* [Data for the task]:

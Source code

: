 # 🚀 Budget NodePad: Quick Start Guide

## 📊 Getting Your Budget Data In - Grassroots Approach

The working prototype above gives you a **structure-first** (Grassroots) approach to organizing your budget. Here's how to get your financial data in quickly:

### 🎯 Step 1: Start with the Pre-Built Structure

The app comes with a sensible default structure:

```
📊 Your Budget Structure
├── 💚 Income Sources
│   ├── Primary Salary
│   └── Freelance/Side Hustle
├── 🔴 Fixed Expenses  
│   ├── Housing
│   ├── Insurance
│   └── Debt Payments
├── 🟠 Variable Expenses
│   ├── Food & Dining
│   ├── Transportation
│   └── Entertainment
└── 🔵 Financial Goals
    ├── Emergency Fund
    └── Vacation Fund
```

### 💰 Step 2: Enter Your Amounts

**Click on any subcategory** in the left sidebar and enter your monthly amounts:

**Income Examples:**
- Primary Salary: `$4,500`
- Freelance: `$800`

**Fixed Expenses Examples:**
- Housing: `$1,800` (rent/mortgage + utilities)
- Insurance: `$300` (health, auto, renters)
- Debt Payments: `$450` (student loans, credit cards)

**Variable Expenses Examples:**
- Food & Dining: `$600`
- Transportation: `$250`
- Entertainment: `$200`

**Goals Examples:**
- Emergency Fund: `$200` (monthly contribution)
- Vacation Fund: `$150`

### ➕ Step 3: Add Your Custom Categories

* [Work item]: Extract from the material all lines containing the string "with".

* [The answer]:
### 🎯 Step 1: Start with the Pre-Built Structure
The app comes with a sensible default structure:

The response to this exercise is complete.